◆ WHAT YOU HAVE TO DO:
From the listing below, copy every line with the word "imgrepo".

◆ INFORMATION SUPPLIED:
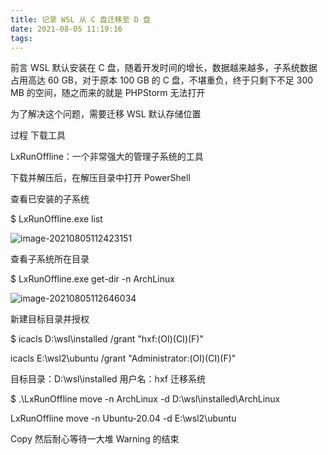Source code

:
 ```yaml
---
title: 记录 WSL 从 C 盘迁移至 D 盘
date: 2021-08-05 11:19:16
tags:
---
```


前言
WSL 默认安装在 C 盘，随着开发时间的增长，数据越来越多，子系统数据占用高达 60 GB，对于原本 100 GB 的 C 盘，不堪重负，终于只剩下不足 300 MB 的空间，随之而来的就是 PHPStorm 无法打开

为了解决这个问题，需要迁移 WSL 默认存储位置
<!--more-->



过程
下载工具

LxRunOffline：一个非常强大的管理子系统的工具

下载并解压后，在解压目录中打开 PowerShell

查看已安装的子系统

 $ LxRunOffline.exe list

![image-20210805112423151](https://gitee.com/hxf88/imgrepo/raw/master/img/image-20210805112423151.png)


查看子系统所在目录

 $ LxRunOffline.exe get-dir -n ArchLinux

![image-20210805112646034](https://gitee.com/hxf88/imgrepo/raw/master/img/image-20210805112646034.png)


新建目标目录并授权

 $ icacls D:\wsl\installed /grant "hxf:(OI)(CI)(F)"

icacls E:\wsl2\ubuntu /grant "Administrator:(OI)(CI)(F)"

目标目录：D:\wsl\installed
用户名：hxf
迁移系统

 $ .\LxRunOffline move -n ArchLinux -d D:\wsl\installed\ArchLinux

LxRunOffline move -n Ubuntu-20.04 -d  E:\wsl2\ubuntu

Copy
然后耐心等待一大堆 Warning 的结束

◆ ANSWER TO THE EXERCISE:
![image-20210805112423151](https://gitee.com/hxf88/imgrepo/raw/master/img/image-20210805112423151.png)
![image-20210805112646034](https://gitee.com/hxf88/imgrepo/raw/master/img/image-20210805112646034.png)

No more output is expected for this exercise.